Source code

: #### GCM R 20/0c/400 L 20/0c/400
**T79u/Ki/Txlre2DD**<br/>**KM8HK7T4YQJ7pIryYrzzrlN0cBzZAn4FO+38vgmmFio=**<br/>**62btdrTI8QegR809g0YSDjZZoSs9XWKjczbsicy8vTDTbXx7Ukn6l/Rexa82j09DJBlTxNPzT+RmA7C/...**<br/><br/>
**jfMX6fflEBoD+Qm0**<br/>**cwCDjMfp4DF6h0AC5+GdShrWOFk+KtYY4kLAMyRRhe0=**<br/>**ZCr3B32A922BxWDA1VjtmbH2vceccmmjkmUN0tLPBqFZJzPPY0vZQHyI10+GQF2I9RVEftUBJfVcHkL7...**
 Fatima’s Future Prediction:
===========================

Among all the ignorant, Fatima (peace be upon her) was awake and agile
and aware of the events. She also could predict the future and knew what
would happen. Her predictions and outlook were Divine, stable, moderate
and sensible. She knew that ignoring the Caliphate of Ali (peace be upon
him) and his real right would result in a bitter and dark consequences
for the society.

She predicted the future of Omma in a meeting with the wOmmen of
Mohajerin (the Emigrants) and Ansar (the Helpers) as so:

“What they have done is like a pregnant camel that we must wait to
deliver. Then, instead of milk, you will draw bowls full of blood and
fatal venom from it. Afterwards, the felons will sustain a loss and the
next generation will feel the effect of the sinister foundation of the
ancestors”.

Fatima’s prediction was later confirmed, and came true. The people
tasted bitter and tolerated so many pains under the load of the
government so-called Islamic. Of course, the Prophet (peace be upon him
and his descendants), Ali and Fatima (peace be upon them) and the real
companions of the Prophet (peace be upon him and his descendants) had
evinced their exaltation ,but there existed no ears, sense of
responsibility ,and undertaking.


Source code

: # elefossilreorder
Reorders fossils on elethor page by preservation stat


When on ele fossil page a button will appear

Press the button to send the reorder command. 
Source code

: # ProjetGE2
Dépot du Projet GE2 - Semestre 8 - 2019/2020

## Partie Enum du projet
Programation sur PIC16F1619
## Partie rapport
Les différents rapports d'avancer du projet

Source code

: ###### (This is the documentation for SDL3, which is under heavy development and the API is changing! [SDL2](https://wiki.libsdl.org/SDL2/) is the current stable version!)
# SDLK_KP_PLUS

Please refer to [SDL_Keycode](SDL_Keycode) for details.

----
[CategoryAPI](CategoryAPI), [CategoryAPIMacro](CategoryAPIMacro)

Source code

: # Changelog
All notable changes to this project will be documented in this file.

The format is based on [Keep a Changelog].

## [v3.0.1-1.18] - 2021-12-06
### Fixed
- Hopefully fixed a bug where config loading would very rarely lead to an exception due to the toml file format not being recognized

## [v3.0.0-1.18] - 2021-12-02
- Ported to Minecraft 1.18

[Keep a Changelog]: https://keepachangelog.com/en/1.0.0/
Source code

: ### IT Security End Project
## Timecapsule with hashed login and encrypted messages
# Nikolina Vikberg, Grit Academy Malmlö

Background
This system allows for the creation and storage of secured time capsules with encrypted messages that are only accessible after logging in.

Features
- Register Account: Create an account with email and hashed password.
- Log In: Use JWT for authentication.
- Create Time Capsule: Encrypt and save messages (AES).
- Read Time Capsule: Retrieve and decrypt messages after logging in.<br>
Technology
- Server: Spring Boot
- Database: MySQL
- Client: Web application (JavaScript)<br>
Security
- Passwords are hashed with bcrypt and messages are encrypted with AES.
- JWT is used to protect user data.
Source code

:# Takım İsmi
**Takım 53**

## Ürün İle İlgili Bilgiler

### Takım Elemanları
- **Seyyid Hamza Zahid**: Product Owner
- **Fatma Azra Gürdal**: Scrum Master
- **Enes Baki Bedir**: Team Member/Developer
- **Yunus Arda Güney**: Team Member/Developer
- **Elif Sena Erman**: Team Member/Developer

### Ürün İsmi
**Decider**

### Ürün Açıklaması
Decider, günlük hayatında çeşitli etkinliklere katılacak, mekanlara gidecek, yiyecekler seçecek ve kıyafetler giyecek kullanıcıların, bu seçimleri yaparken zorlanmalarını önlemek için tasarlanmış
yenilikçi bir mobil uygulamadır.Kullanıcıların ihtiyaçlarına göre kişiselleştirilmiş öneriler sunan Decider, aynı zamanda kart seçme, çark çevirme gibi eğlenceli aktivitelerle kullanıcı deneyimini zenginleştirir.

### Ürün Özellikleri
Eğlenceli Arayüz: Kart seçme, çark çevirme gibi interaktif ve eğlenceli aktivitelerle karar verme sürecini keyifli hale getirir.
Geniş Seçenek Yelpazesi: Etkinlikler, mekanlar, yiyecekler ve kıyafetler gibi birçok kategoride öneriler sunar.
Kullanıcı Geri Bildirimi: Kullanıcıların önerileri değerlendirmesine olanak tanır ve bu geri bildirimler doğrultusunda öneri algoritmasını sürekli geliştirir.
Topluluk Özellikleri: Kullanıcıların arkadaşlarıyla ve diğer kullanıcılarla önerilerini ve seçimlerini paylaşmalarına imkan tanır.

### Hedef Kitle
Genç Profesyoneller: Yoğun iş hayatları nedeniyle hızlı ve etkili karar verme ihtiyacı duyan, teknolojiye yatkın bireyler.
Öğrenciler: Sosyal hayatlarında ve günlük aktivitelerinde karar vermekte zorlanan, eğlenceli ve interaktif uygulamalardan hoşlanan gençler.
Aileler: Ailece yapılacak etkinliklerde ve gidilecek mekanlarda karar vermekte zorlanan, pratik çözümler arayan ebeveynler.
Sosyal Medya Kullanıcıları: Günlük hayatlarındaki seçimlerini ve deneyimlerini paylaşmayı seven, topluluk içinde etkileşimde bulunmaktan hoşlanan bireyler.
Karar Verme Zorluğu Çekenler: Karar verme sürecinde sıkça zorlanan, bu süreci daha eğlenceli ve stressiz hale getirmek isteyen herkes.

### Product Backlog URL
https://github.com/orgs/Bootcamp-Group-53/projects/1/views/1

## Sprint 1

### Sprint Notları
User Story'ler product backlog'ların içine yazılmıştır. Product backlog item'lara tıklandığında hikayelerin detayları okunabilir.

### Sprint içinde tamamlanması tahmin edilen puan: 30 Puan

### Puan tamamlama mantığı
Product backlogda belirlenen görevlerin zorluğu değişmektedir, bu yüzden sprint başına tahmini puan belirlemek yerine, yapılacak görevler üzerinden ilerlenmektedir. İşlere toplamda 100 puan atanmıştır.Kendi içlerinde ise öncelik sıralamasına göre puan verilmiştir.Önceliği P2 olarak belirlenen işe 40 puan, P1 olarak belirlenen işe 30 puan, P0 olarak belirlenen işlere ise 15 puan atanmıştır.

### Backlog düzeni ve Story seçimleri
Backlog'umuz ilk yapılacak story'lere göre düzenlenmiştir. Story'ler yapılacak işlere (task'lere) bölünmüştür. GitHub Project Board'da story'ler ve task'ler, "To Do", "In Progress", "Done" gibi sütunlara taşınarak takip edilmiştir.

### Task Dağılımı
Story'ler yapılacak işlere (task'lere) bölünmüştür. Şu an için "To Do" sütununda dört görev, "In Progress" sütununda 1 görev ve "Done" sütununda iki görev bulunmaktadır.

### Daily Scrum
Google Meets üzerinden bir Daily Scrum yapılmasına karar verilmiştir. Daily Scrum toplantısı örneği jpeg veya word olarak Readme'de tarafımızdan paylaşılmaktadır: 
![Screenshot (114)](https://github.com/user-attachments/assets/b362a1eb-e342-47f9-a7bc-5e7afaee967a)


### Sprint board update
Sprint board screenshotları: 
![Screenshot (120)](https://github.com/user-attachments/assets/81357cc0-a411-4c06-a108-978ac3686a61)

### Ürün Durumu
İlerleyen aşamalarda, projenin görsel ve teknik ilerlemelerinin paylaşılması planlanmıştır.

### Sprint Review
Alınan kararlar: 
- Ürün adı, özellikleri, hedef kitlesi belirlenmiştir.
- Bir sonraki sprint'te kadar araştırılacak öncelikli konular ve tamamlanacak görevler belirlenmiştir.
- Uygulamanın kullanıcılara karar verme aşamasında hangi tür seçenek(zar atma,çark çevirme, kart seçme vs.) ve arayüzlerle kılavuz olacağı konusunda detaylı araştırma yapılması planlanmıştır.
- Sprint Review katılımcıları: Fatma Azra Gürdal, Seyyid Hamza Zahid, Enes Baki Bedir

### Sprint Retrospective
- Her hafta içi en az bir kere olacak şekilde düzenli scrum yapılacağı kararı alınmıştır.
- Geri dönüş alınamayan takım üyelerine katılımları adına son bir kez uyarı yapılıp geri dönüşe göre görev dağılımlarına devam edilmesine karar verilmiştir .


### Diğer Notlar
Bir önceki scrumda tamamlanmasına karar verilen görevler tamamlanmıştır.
==============================
TO DO - Pick out every line of the listing containing the word "that", and show those lines.

THE ANSWER -
and sensible. She knew that ignoring the Caliphate of Ali (peace be upon
“What they have done is like a pregnant camel that we must wait to
This system allows for the creation and storage of secured time capsules with encrypted messages that are only accessible after logging in.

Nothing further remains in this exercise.